Anche la pronta disponibilità rappresenta uno degli aspetti più critici. Il 76,8% degli intervistati effettua tra cinque e sette turni di reperibilità al mese, con punte che arrivano fino a quindici turni in alcune realtà ospedaliere. Inoltre, quasi due infermieri su tre dichiarano di essere chiamati in servizio attivo nella maggior parte delle reperibilità.
Riposi insufficienti e alto rischio di burnout
L'indagine evidenzia anche un importante impatto sul benessere psicofisico degli operatori.
Il 76,1% degli infermieri considera insufficiente o addirittura inesistente il tempo di recupero dopo una chiamata in pronta disponibilità.

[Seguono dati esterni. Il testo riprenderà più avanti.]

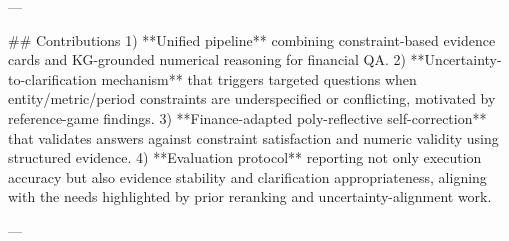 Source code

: ---

## Contributions  
1) **Unified pipeline** combining constraint-based evidence cards and KG-grounded numerical reasoning for financial QA.  
2) **Uncertainty-to-clarification mechanism** that triggers targeted questions when entity/metric/period constraints are underspecified or conflicting, motivated by reference-game findings.  
3) **Finance-adapted poly-reflective self-correction** that validates answers against constraint satisfaction and numeric validity using structured evidence.  
4) **Evaluation protocol** reporting not only execution accuracy but also evidence stability and clarification appropriateness, aligning with the needs highlighted by prior reranking and uncertainty-alignment work.

--- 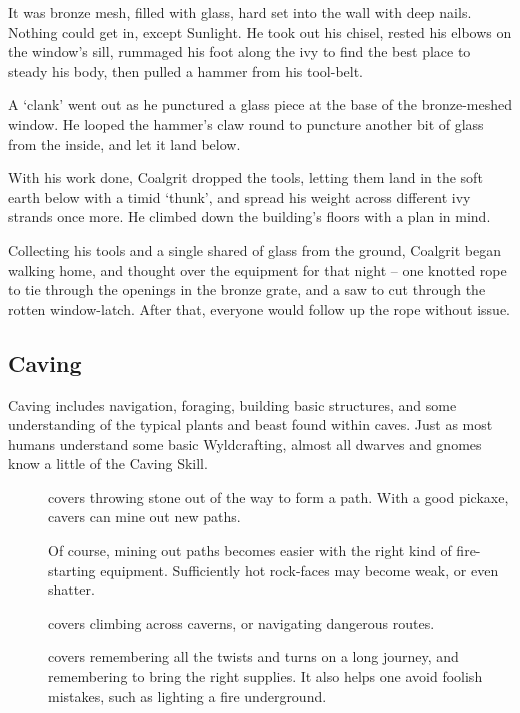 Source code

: \begin{multicols}{2}
\begin{exampletext}
  It was bronze mesh, filled with glass, hard set into the wall with deep nails.
  Nothing could get in, except Sunlight.
  He took out his chisel, rested his elbows on the window's sill, rummaged his foot along the ivy to find the best place to steady his body, then pulled a hammer from his tool-belt.

  A `clank' went out as he punctured a glass piece at the base of the bronze-meshed window.
  He looped the hammer's claw round to puncture another bit of glass from the inside, and let it land below.

  With his work done, Coalgrit dropped the tools, letting them land in the soft earth below with a timid `thunk', and spread his weight across different ivy strands once more.
  He climbed down the building's floors with a plan in mind.

  Collecting his tools and a single shared of glass from the ground, Coalgrit began walking home, and thought over the equipment for that night -- one knotted rope to tie through the openings in the bronze grate, and a saw to cut through the rotten window-latch.
  After that, everyone would follow up the rope without issue.
\end{exampletext}

\subsection{Caving}

Caving includes navigation, foraging, building basic structures, and some understanding of the typical plants and beast found within caves.
Just as most humans understand some basic Wyldcrafting, almost all dwarves and gnomes know a little of the Caving Skill.

\begin{description}
  \item[]
    covers throwing stone out of the way to form a path.
    With a good pickaxe, cavers can mine out new paths.

    Of course, mining out paths becomes easier with the right kind of fire-starting equipment.
    Sufficiently hot rock-faces may become weak, or even shatter.
  \item[]
    covers climbing across caverns, or navigating dangerous routes.
  \item[]
    covers remembering all the twists and turns on a long journey, and remembering to bring the right supplies.
    It also helps one avoid foolish mistakes, such as lighting a fire underground.


\end{description}
\end{multicols}
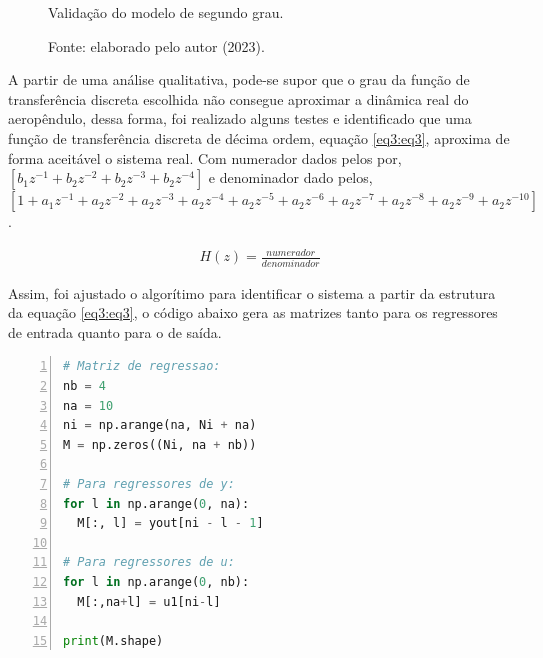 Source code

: \begin{figure}[!h]
	\centering
	\caption{Validação do modelo de segundo grau.}
	\caption*{Fonte: elaborado pelo autor (2023).}
	\label{fig3:image_21}
\end{figure}

A partir de uma análise qualitativa, pode-se supor que o grau da função de transferência discreta escolhida não consegue aproximar a dinâmica real do aeropêndulo, dessa forma, foi realizado alguns testes e identificado que uma função de transferência discreta de décima ordem, equação \ref{eq3:eq3}, aproxima de forma aceitável o sistema real.  Com numerador dados pelos por, $[b_1z^{-1}+b_2z^{-2}+b_2z^{-3}+b_2z^{-4}]$ e denominador dado pelos, $[1+a_1z^{-1}+a_2z^{-2}+a_2z^{-3}+a_2z^{-4}+a_2z^{-5}+a_2z^{-6}+a_2z^{-7}+a_2z^{-8}+a_2z^{-9}+a_2z^{-10}]$.


\begin{align}
H(z) = \frac{numerador}{denominador}\label{eq3:eq3}
\end{align}


Assim, foi ajustado o algorítimo para identificar o sistema a partir da estrutura da equação \ref{eq3:eq3}, o código abaixo gera as matrizes tanto para os regressores de entrada quanto para o de saída. 

\vspace{0.5cm}

\begin{lstlisting}[language=python, numbers=left, label=py3, caption={Estruturando os dados para aplicar o método dos mínimos quadrados.}]
# Matriz de regressao:
nb = 4
na = 10
ni = np.arange(na, Ni + na)
M = np.zeros((Ni, na + nb))

# Para regressores de y:
for l in np.arange(0, na):
  M[:, l] = yout[ni - l - 1]

# Para regressores de u:
for l in np.arange(0, nb):
  M[:,na+l] = u1[ni-l]

print(M.shape)
\end{lstlisting}


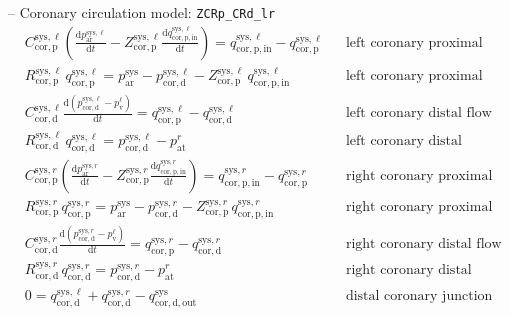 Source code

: \documentclass[a4paper,12pt]{report}
\begin{document}
-- Coronary circulation model: \verb"ZCRp_CRd_lr"\\
\begin{equation}
\begin{aligned}
&C_{\mathrm{cor,p}}^{\mathrm{sys},\ell} \left(\frac{\mathrm{d}p_{\mathrm{ar}}^{\mathrm{sys},\ell}}{\mathrm{d}t}-Z_{\mathrm{cor,p}}^{\mathrm{sys},\ell}\frac{\mathrm{d}q_{\mathrm{cor,p,in}}^{\mathrm{sys},\ell}}{\mathrm{d}t}\right) = q_{\mathrm{cor,p,in}}^{\mathrm{sys},\ell} - q_{\mathrm{cor,p}}^{\mathrm{sys},\ell} && \text{left coronary proximal flow balance}\\
&R_{\mathrm{cor,p}}^{\mathrm{sys},\ell}\,q_{\mathrm{cor,p}}^{\mathrm{sys},\ell}=p_{\mathrm{ar}}^{\mathrm{sys}}-p_{\mathrm{cor,d}}^{\mathrm{sys},\ell} - Z_{\mathrm{cor,p}}^{\mathrm{sys},\ell}\,q_{\mathrm{cor,p,in}}^{\mathrm{sys},\ell} && \text{left coronary proximal momentum}\\
&C_{\mathrm{cor,d}}^{\mathrm{sys},\ell} \frac{\mathrm{d}(p_{\mathrm{cor,d}}^{\mathrm{sys},\ell}-p_{\mathrm{v}}^{\ell})}{\mathrm{d}t} = q_{\mathrm{cor,p}}^{\mathrm{sys},\ell} - q_{\mathrm{cor,d}}^{\mathrm{sys},\ell} && \text{left coronary distal flow balance}\\
&R_{\mathrm{cor,d}}^{\mathrm{sys},\ell}\,q_{\mathrm{cor,d}}^{\mathrm{sys},\ell}=p_{\mathrm{cor,d}}^{\mathrm{sys},\ell}-p_{\mathrm{at}}^{r} && \text{left coronary distal momentum}\\
&C_{\mathrm{cor,p}}^{\mathrm{sys},r} \left(\frac{\mathrm{d}p_{\mathrm{ar}}^{\mathrm{sys},r}}{\mathrm{d}t}-Z_{\mathrm{cor,p}}^{\mathrm{sys},r}\frac{\mathrm{d}q_{\mathrm{cor,p,in}}^{\mathrm{sys},r}}{\mathrm{d}t}\right) = q_{\mathrm{cor,p,in}}^{\mathrm{sys},r} - q_{\mathrm{cor,p}}^{\mathrm{sys},r} && \text{right coronary proximal flow balance}\\
&R_{\mathrm{cor,p}}^{\mathrm{sys},r}\,q_{\mathrm{cor,p}}^{\mathrm{sys},r}=p_{\mathrm{ar}}^{\mathrm{sys}}-p_{\mathrm{cor,d}}^{\mathrm{sys},r} - Z_{\mathrm{cor,p}}^{\mathrm{sys},r}\,q_{\mathrm{cor,p,in}}^{\mathrm{sys},r} && \text{right coronary proximal momentum}\\
&C_{\mathrm{cor,d}}^{\mathrm{sys},r} \frac{\mathrm{d}(p_{\mathrm{cor,d}}^{\mathrm{sys},r}-p_{\mathrm{v}}^{\ell})}{\mathrm{d}t} = q_{\mathrm{cor,p}}^{\mathrm{sys},r} - q_{\mathrm{cor,d}}^{\mathrm{sys},r} && \text{right coronary distal flow balance}\nonumber\\
&R_{\mathrm{cor,d}}^{\mathrm{sys},r}\,q_{\mathrm{cor,d}}^{\mathrm{sys},r}=p_{\mathrm{cor,d}}^{\mathrm{sys},r}-p_{\mathrm{at}}^{r} && \text{right coronary distal momentum}\\
&0=q_{\mathrm{cor,d}}^{\mathrm{sys},\ell}+q_{\mathrm{cor,d}}^{\mathrm{sys},r}-q_{\mathrm{cor,d,out}}^{\mathrm{sys}} && \text{distal coronary junction flow balance}
\end{aligned}
\end{equation}
\end{document}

Parallelamente, il 69% riferisce livelli elevati di stress e ansia direttamente collegati al timore di commettere errori clinici durante l'attività assistenziale.
Secondo il sindacato, si tratta di indicatori che descrivono un concreto rischio di burnout in un settore già caratterizzato da elevata complessità tecnica e organizzativa.
Organici fragili e formazione insufficiente
Tra le criticità segnalate emerge anche la carenza di personale.
Un quarto degli infermieri ritiene che gli organici siano costantemente insufficienti, mentre quasi il 60% afferma che l'arrivo di una o più urgenze è sufficiente a mettere in difficoltà l'intera organizzazione della sala operatoria.
A questo si aggiunge il tema della formazione. Per oltre il 42% degli intervistati l'inserimento dei neoassunti è inadeguato, mentre un ulteriore 41,1% lo giudica troppo breve. Soltanto una piccola quota dichiara di poter contare su percorsi strutturati di formazione aziendale continua.
Criticità organizzative nei blocchi operatori
L'indagine evidenzia inoltre difficoltà nei rapporti organizzativi tra le diverse figure professionali.
Oltre il 63% degli infermieri descrive una collaborazione non sempre efficace all'interno delle équipe, mentre l'81,1% segnala difficoltà nel conciliare i tempi delle sedute operatorie con il necessario recupero psicofisico del personale.
Tra le problematiche più frequentemente indicate figurano anche il ritardo nell'avvio degli interventi chirurgici, la programmazione non ottimale delle attività e la gestione delle urgenze, che nel 54% dei casi interferisce con il regolare svolgimento delle sedute programmate.